━━━ Information ━━━
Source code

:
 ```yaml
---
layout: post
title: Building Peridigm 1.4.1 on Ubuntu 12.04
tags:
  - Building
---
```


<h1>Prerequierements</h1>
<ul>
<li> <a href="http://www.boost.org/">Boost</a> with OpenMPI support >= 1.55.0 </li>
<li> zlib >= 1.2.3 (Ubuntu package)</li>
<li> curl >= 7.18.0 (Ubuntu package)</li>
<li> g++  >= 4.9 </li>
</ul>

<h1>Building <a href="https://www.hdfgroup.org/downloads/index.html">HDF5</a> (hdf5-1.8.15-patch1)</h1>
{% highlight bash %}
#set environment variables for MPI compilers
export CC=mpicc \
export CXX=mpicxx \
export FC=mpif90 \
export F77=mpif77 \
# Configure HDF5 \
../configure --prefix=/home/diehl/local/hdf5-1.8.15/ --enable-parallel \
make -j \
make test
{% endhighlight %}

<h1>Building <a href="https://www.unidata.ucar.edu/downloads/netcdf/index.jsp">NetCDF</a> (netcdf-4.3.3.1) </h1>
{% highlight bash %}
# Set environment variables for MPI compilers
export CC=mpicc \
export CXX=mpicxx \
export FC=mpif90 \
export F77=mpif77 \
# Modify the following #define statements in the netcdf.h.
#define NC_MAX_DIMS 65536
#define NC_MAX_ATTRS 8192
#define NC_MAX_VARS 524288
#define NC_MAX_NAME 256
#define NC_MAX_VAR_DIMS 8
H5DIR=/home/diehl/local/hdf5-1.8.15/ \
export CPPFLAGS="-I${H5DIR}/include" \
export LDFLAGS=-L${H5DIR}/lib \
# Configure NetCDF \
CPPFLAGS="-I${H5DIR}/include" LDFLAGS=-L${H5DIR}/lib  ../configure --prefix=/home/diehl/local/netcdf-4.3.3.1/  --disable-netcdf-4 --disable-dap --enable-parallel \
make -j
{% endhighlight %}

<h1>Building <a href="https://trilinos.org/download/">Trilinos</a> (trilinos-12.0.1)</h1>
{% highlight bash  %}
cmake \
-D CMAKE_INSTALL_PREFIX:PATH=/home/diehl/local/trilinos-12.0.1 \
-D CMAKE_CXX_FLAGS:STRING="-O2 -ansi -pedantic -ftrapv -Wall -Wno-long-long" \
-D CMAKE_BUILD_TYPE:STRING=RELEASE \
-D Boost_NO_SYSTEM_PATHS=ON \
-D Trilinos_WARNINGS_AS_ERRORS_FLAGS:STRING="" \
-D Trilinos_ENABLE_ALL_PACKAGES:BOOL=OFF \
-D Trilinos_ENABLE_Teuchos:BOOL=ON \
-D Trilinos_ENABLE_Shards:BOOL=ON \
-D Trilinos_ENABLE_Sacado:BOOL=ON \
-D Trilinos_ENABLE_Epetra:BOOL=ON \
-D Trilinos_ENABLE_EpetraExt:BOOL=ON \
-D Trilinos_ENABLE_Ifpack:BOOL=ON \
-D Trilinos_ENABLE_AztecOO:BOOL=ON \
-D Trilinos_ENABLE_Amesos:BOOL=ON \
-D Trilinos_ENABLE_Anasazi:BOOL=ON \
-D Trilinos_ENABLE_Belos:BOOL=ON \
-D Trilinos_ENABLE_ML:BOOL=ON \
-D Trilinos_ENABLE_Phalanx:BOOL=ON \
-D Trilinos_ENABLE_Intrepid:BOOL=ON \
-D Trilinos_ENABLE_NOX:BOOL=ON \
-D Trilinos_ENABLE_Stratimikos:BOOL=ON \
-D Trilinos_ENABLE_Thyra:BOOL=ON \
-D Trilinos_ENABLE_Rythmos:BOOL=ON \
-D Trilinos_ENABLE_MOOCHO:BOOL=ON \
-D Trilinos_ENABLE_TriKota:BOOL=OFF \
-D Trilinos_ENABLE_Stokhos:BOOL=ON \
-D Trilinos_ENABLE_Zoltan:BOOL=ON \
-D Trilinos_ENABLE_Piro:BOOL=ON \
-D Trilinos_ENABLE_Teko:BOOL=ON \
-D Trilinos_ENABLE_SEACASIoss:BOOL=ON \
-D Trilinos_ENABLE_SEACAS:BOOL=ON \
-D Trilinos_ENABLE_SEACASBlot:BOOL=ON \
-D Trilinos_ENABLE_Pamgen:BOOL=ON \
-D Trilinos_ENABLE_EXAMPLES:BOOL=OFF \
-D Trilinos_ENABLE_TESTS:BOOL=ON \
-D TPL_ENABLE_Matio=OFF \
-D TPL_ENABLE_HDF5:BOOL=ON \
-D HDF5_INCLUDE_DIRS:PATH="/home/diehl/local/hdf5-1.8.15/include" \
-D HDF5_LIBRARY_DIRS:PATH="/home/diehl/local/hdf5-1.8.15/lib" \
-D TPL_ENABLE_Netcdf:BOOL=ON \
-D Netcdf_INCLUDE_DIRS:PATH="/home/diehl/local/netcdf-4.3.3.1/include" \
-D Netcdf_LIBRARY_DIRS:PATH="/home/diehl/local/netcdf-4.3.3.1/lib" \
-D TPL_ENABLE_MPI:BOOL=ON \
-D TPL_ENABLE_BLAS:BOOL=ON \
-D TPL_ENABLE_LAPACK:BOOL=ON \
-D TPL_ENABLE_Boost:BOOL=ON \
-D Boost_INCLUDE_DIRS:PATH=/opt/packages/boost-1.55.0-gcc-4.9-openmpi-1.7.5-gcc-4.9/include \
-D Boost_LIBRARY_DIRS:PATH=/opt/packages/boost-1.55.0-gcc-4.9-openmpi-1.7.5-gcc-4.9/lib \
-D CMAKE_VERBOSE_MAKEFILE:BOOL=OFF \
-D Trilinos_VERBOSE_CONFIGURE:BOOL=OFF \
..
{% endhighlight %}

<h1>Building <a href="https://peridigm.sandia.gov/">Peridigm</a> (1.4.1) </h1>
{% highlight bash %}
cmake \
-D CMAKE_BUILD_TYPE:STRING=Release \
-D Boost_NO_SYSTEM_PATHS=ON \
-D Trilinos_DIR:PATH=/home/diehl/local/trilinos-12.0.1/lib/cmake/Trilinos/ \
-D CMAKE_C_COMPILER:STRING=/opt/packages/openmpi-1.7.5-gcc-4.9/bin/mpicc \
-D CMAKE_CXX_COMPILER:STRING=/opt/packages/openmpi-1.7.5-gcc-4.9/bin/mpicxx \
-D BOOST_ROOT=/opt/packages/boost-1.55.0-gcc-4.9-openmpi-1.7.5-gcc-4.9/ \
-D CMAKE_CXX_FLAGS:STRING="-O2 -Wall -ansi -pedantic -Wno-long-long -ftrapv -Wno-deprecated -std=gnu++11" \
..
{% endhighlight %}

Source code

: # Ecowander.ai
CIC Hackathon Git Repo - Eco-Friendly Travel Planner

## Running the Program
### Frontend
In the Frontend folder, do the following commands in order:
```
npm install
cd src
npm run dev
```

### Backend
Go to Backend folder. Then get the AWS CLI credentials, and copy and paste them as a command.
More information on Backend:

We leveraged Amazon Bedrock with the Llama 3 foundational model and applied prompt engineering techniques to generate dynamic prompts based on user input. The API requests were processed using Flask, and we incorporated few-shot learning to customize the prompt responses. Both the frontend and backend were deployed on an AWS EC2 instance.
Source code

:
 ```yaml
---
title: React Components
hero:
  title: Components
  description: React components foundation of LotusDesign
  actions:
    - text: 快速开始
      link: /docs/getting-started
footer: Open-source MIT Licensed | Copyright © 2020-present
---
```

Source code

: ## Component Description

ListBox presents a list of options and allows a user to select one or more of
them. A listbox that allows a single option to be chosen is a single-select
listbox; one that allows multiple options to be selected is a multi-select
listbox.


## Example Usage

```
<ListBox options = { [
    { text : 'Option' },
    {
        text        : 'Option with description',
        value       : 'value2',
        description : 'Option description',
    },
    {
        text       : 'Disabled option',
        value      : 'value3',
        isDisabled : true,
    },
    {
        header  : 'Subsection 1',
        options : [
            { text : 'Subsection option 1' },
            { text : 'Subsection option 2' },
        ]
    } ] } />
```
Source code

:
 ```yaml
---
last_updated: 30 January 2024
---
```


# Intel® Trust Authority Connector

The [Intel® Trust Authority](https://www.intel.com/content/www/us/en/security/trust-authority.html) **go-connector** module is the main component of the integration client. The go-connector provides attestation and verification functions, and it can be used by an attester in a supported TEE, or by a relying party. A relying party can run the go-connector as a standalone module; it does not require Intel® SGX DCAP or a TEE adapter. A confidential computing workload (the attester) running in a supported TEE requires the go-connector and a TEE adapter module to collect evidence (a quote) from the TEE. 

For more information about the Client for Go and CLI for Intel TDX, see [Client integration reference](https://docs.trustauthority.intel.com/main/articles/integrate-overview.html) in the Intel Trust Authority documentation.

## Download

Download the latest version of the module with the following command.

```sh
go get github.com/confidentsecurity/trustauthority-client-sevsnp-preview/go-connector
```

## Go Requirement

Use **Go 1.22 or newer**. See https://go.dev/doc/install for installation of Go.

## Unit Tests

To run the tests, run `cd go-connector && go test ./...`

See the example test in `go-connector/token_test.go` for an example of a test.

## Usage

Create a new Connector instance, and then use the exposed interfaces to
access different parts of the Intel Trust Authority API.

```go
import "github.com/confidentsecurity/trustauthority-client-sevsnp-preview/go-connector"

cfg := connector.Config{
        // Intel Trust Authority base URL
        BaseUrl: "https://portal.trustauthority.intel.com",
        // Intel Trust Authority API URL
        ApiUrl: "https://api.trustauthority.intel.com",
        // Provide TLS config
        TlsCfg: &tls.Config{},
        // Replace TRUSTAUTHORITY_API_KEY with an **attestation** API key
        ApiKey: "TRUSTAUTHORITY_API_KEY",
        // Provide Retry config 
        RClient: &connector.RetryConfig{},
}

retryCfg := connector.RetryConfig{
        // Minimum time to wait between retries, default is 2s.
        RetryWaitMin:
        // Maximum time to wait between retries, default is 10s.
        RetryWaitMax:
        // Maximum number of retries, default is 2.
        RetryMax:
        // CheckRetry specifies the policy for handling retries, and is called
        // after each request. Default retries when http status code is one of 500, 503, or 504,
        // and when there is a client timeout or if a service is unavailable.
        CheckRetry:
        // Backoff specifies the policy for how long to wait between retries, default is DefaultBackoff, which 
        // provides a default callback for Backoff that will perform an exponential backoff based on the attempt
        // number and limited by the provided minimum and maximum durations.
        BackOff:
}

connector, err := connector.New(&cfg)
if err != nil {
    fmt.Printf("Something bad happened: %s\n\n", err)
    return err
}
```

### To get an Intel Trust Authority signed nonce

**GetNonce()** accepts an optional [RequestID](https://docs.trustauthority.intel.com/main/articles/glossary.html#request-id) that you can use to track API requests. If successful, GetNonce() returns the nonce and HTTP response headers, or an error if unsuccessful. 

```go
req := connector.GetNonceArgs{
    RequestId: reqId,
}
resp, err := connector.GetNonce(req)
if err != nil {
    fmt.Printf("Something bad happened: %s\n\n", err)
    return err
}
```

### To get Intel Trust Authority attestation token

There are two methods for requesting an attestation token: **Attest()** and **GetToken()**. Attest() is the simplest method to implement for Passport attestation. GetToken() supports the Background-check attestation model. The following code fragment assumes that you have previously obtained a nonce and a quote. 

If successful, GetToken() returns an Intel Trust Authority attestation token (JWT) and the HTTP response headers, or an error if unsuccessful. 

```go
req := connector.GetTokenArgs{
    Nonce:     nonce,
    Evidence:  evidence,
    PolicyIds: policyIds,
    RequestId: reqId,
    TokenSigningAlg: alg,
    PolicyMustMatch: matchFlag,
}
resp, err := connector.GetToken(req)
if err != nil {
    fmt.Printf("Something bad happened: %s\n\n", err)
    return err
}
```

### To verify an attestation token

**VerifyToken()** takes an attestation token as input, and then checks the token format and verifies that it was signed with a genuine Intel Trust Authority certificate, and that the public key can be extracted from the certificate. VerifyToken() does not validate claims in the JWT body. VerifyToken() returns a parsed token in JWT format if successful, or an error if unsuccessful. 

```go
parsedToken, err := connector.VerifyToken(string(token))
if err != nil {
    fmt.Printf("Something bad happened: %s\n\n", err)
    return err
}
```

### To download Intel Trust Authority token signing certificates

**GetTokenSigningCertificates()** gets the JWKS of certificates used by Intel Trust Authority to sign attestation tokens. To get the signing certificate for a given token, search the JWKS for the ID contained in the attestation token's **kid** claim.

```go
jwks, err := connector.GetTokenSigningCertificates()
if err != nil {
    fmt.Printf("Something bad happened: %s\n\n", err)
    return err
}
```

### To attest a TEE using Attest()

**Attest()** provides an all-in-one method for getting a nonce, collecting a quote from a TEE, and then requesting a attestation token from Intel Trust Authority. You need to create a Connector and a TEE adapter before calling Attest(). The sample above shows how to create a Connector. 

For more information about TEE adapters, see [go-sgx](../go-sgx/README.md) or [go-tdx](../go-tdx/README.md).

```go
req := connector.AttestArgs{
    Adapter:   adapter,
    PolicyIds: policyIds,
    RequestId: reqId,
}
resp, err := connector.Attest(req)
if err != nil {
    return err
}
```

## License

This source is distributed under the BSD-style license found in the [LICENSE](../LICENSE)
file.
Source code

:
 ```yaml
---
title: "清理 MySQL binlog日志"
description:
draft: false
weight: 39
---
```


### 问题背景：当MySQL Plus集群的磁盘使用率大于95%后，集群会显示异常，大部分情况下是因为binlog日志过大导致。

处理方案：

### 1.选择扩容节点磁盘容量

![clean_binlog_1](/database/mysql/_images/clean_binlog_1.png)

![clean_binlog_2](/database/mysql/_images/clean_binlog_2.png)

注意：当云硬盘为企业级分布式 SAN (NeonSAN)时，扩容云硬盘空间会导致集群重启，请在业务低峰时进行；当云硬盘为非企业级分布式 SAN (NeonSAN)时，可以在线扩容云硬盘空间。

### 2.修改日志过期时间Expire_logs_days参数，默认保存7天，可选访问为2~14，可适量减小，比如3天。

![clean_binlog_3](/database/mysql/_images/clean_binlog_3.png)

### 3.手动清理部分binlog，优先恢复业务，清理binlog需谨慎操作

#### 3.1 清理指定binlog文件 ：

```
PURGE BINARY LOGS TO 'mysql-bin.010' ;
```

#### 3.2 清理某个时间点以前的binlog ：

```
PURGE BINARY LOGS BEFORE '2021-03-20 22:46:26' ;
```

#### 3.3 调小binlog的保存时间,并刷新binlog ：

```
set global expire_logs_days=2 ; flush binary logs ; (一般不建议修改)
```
━━━
What to work on:
The answer should hold only the lines from the start of the records above through the line containing "# Configure NetCDF \", each set down exactly.

Exercise output:
Source code

:
 ```yaml
---
layout: post
title: Building Peridigm 1.4.1 on Ubuntu 12.04
tags:
  - Building
---
```


<h1>Prerequierements</h1>
<ul>
<li> <a href="http://www.boost.org/">Boost</a> with OpenMPI support >= 1.55.0 </li>
<li> zlib >= 1.2.3 (Ubuntu package)</li>
<li> curl >= 7.18.0 (Ubuntu package)</li>
<li> g++  >= 4.9 </li>
</ul>

<h1>Building <a href="https://www.hdfgroup.org/downloads/index.html">HDF5</a> (hdf5-1.8.15-patch1)</h1>
{% highlight bash %}
#set environment variables for MPI compilers
export CC=mpicc \
export CXX=mpicxx \
export FC=mpif90 \
export F77=mpif77 \
# Configure HDF5 \
../configure --prefix=/home/diehl/local/hdf5-1.8.15/ --enable-parallel \
make -j \
make test
{% endhighlight %}

<h1>Building <a href="https://www.unidata.ucar.edu/downloads/netcdf/index.jsp">NetCDF</a> (netcdf-4.3.3.1) </h1>
{% highlight bash %}
# Set environment variables for MPI compilers
export CC=mpicc \
export CXX=mpicxx \
export FC=mpif90 \
export F77=mpif77 \
# Modify the following #define statements in the netcdf.h.
#define NC_MAX_DIMS 65536
#define NC_MAX_ATTRS 8192
#define NC_MAX_VARS 524288
#define NC_MAX_NAME 256
#define NC_MAX_VAR_DIMS 8
H5DIR=/home/diehl/local/hdf5-1.8.15/ \
export CPPFLAGS="-I${H5DIR}/include" \
export LDFLAGS=-L${H5DIR}/lib \
# Configure NetCDF \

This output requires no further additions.